For the dog and cat to tolerate each other. Right now they are being kept from interacting as much as possible (sometimes we forget what room the cat is in and it causes chaos). I want the dog to not react to the cat so that the cat will not react to him.

Thanks!


----------



## SiegersMom (Apr 19, 2011)

Tough one... we have multiple cats and gsds but it was always a puppy meeting a cat that had been around dogs or later kittens meeting dogs that are already socialized to cats. Having a cat that tolerates dogs is often forgotten. We first assume that when told a dog is good with cats it means they will get along...often forgetting that the cat has to cooperate!!!! I feel for you. Continue the separation. Keep the dog on a lead while the cat is around and correct, correct, correct until he gets that he cannot react to the cat. Hopefully the cat will eventual just ignore the dog and visa-versa.


----------



## crumples10 (Jan 13, 2016)

Thanks! That's what I've started today (keeping him on a leash or crated while in the house). He needs more structure anyways (he's very whiny) and even though he enjoys being outside most of the day, I think he's getting a bit neurotic out there (worn paths, digging holes and constant barking) so I'm changing that as well. I think we gave him way too much freedom and expected him to figure out how we wanted him to behave. I've held on to a fear that I will make him aggressive if I do this type of stuff (we have two toddlers that he is great with, so I don't want him lashing out on them). We are very disappointed in the trainer and we have to do something different to be able to live peacefully and have happy animals.


----------



## Chip18 (Jan 11, 2014)

You've pretty much blown your window of opportunity for a "slow approach"
the preferred option would have been to "Train the Dog in Place" allow the cat to move about and correct the dog for breaking place if he moved towards the cat.
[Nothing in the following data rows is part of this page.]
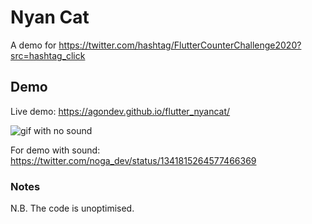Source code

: # Nyan Cat

A demo for https://twitter.com/hashtag/FlutterCounterChallenge2020?src=hashtag_click
## Demo

Live demo: https://agondev.github.io/flutter_nyancat/

![gif with no sound](https://github.com/agondev/flutter_nyancat/blob/master/demo/ex.gif)

For demo with sound: https://twitter.com/noga_dev/status/1341815264577466369

### Notes

N.B. The code is unoptimised.
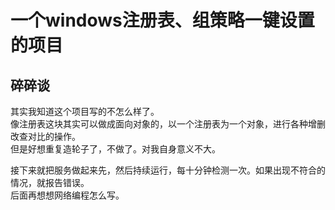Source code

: # 一个windows注册表、组策略一键设置的项目

## 碎碎谈

其实我知道这个项目写的不怎么样了。  
像注册表这块其实可以做成面向对象的，以一个注册表为一个对象，进行各种增删改查对比的操作。  
但是好想重复造轮子了，不做了。对我自身意义不大。

接下来就把服务做起来先，然后持续运行，每十分钟检测一次。如果出现不符合的情况，就报告错误。  
后面再想想网络编程怎么写。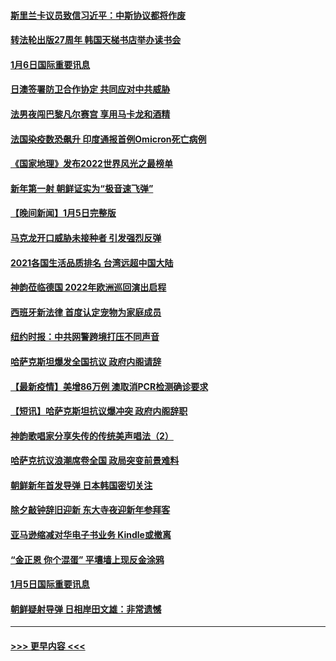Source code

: #### [斯里兰卡议员致信习近平：中斯协议都将作废](../pages/prog202/a103314233.md?t=01062350) 
#### [转法轮出版27周年 韩国天梯书店举办读书会](../pages/prog202/a103314198.md?t=01062350) 
#### [1月6日国际重要讯息](../pages/prog202/a103314189.md?t=01062350) 
#### [日澳签署防卫合作协定 共同应对中共威胁](../pages/prog202/a103314176.md?t=01062350) 
#### [法男夜闯巴黎凡尔赛宫 享用马卡龙和酒精](../pages/prog202/a103314098.md?t=01062350) 
#### [法国染疫数恐飙升 印度通报首例Omicron死亡病例](../pages/prog202/a103314063.md?t=01062350) 
#### [《国家地理》发布2022世界风光之最榜单](../pages/prog202/a103314010.md?t=01062350) 
#### [新年第一射 朝鲜证实为“极音速飞弹”](../pages/prog202/a103313954.md?t=01062350) 
#### [【晚间新闻】1月5日完整版](../pages/prog202/a103313934.md?t=01062350) 
#### [马克龙开口威胁未接种者 引发强烈反弹](../pages/prog202/a103313608.md?t=01062350) 
#### [2021各国生活品质排名 台湾远超中国大陆](../pages/prog202/a103313690.md?t=01062350) 
#### [神韵莅临德国 2022年欧洲巡回演出启程](../pages/prog202/a103313748.md?t=01062350) 
#### [西班牙新法律 首度认定宠物为家庭成员](../pages/prog202/a103313704.md?t=01062350) 
#### [纽约时报：中共网警跨境打压不同声音](../pages/prog202/a103313721.md?t=01062350) 
#### [哈萨克斯坦爆发全国抗议 政府内阁请辞](../pages/prog202/a103313370.md?t=01062350) 
#### [【最新疫情】美增86万例 澳取消PCR检测确诊要求](../pages/prog202/a103313430.md?t=01062350) 
#### [【短讯】哈萨克斯坦抗议爆冲突 政府内阁辞职](../pages/prog202/a103313447.md?t=01062350) 
#### [神韵歌唱家分享失传的传统美声唱法（2）](../pages/prog202/a103313634.md?t=01062350) 
#### [哈萨克抗议浪潮席卷全国 政局突变前景难料](../pages/prog202/a103313546.md?t=01062350) 
#### [朝鲜新年首发导弹 日本韩国密切关注](../pages/prog202/a103313408.md?t=01062350) 
#### [除夕敲钟辞旧迎新 东大寺夜迎新年参拜客](../pages/prog202/a103313347.md?t=01062350) 
#### [亚马逊缩减对华电子书业务 Kindle或撤离](../pages/prog202/a103313236.md?t=01062350) 
#### [“金正恩 你个混蛋” 平壤墙上现反金涂鸦](../pages/prog202/a103313231.md?t=01062350) 
#### [1月5日国际重要讯息](../pages/prog202/a103313267.md?t=01062350) 
#### [朝鲜疑射导弹 日相岸田文雄：非常遗憾](../pages/prog202/a103313246.md?t=01062350) 

----
#### [ >>> 更早内容 <<< ](../indexes/prog202-earlier.md)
A minor leash correction should have been all that was needed in the beginning. The number one rule is the "Dog Never Chases the Cat" but at this point that opportunity is gone. It would have been similar to these:
http://www.germanshepherds.com/forum/5062642-post32.html

http://www.germanshepherds.com/forum/6715746-post2.html


But now ... you need to correct the dog by delivering an "Aversive" that the dog understands! And you can do that with a "Bonker" (a hand towel bound with rubber bands) or a bundled pair of socks! If the dog is seriously dangerous then you need to use a tie back, secure the dog on a leash and let the cat move freely, the second the dog shows unwanted attention or "any" attention to the "Cat" your call, you say "NO" and throw the "Bonker" at the dog and hit him in the head or neck with it! It's a towel it won't hurt your dog and it "will" send him a clear message that the cat will not be screwed with!

Details and sources or in here for "Bonker" training.

http://www.germanshepherds.com/forum/7410522-post2.html

Once the cat understands that the dog knows not to screw with him, he is much less likely to be hostile towards the dog. 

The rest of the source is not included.